- Born: March 20, 1943 (age 82)
- Known for: Claim to have coined term "domestic partnership"

= Tom Brougham =

American activist

Tom Brougham (born March 20, 1943) is a Berkeley, California gay rights activist who was the first to suggest a new legal category for recognizing couples other than marriage, and who coined the phrase domestic partnership.

Brougham is a former member of the Gay Liberation Front.

==Domestic partnerships==
While serving as an employee of the City of Berkeley in the late 1970s, Bougham and his partner, vocalist/lyricist Barry Warren, came across the availability of employee benefits for families of city employees. However, because they were only available to married couples, this ruled out the availability to Warren due to the lack of legal recognition of their relationship. In October 1978, the city council passed an anti-discrimination ordinance inclusive of gays and lesbians, one which, like many of the time, did not address the relationship status of many gays and lesbians.

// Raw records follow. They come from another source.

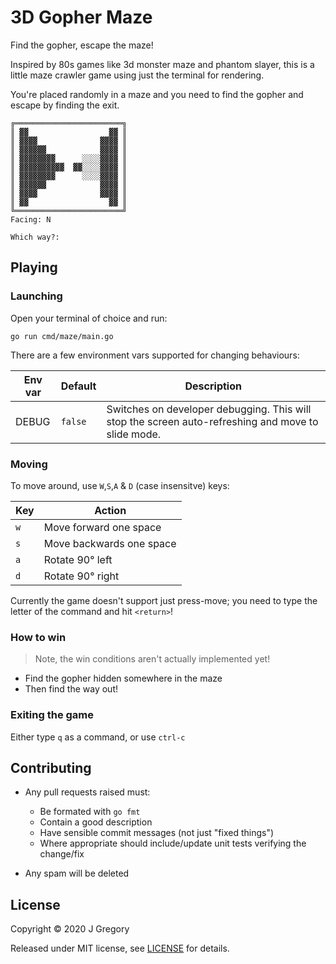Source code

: # 3D Gopher Maze

Find the gopher, escape the maze!

Inspired by 80s games like 3d monster maze and phantom slayer, this is a little
maze crawler game using just the terminal for rendering.

You're placed randomly in a maze and you need to find the gopher and escape by
finding the exit.

```
╔════════════════════════╗
║ ▓▓                  ▓▓ ║
║ ▓▓▓▓              ▓▓▓▓ ║
║ ▓▓▓▓▓▓            ▓▓▓▓ ║
║ ▓▓▓▓▓▓▓▓      ░░░░▓▓▓▓ ║
║ ▓▓▓▓▓▓▓▓▓▓  ▓▓░░░░▓▓▓▓ ║
║ ▓▓▓▓▓▓▓▓      ░░░░▓▓▓▓ ║
║ ▓▓▓▓▓▓            ▓▓▓▓ ║
║ ▓▓▓▓              ▓▓▓▓ ║
║ ▓▓                  ▓▓ ║
╚════════════════════════╝
Facing: N

Which way?: 
```

## Playing

### Launching

Open your terminal of choice and run:

```shell
go run cmd/maze/main.go
```

There are a few environment vars supported for changing behaviours:

| Env var | Default | Description                                                                                        |
| ------- | ------- | -------------------------------------------------------------------------------------------------- |
| DEBUG   | `false` | Switches on developer debugging. This will stop the screen auto-refreshing and move to slide mode. |


### Moving

To move around, use `W`,`S`,`A` & `D` (case insensitve) keys:

| Key | Action                   |
| --- | ------------------------ |
| `w` | Move forward one space   |
| `s` | Move backwards one space |
| `a` | Rotate 90&deg; left      |
| `d` | Rotate 90&deg; right     |

Currently the game doesn't support just press-move; you need to type the
letter of the command and hit `<return>`!

### How to win

> Note, the win conditions aren't actually implemented yet!

- Find the gopher hidden somewhere in the maze
- Then find the way out!

### Exiting the game

Either type `q` as a command, or use `ctrl-c`


## Contributing

- Any pull requests raised must:
  - Be formated with `go fmt`
  - Contain a good description
  - Have sensible commit messages (not just "fixed things")
  - Where appropriate should include/update unit tests verifying the change/fix

- Any spam will be deleted

## License

Copyright &copy; 2020 J Gregory

Released under MIT license, see [LICENSE](LICENSE) for details.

Taken aback, Brougham decided to propose a lower-tier type of legal partnership that would afford employees' benefits to same-sex couples, coining the term "domestic partnership" in an August 1979 letter to city administrators: "I am submitting my application to the City of Berkeley, as my employer, to enroll my domestic partner, Barry Warren, in the city's group health coverage". He and Warren took the proposal to the City of Berkeley and UC Berkeley, which was Warren's employer. Harry Britt, a member of the San Francisco Board of Supervisors who had been appointed to succeed Harvey Milk, was inspired by one of Brougham and Warren's presentations and took his version of the proposal to the Board in 1982. When vetoed by then-mayor Dianne Feinstein, activism for domestic partnership benefits increased.

In 1983, the City of Berkeley took up Brougham and Warren's idea by creating the Domestic Partner Task Force through the city's Human Rights and Welfare Commission; Leland Traiman served as the DPTF's chairperson, and Brougham contributed to the draft policy. The policy was adopted by the City Council and School Board in 1984, but the Council voted against the bill while the Board voted for it. It played a role in the electoral defeat of many members who had voted against the bill, and the solidly-pro-domestic partnership majority voted in favor of the bill in December, and Brougham and Warren were the first couple to file for employee domestic partnership benefits under the city's policy. Berkeley's policy, however, did not include a registry for residents of the city; it only granted live-in partner health benefits regardless of whether they were straight or gay.

Berkeley became the third city to enact a domestic partnership registry in the state in 1991. Brougham drafted the registry ordinance along with the Berkeley City Clerk Sherry Kelly and then president of the East Bay Lesbian/Gay Democratic Club Victoria Kolakowski.

==After domestic partnerships==
Later, Brougham became the first openly gay elected official in the East Bay region of California on April 21, 1987, when he was elected as a director of the Peralta Community College District, and continued as a director until 2000.

Brougham is a former president of the East Bay Lesbian/Gay Democratic Club.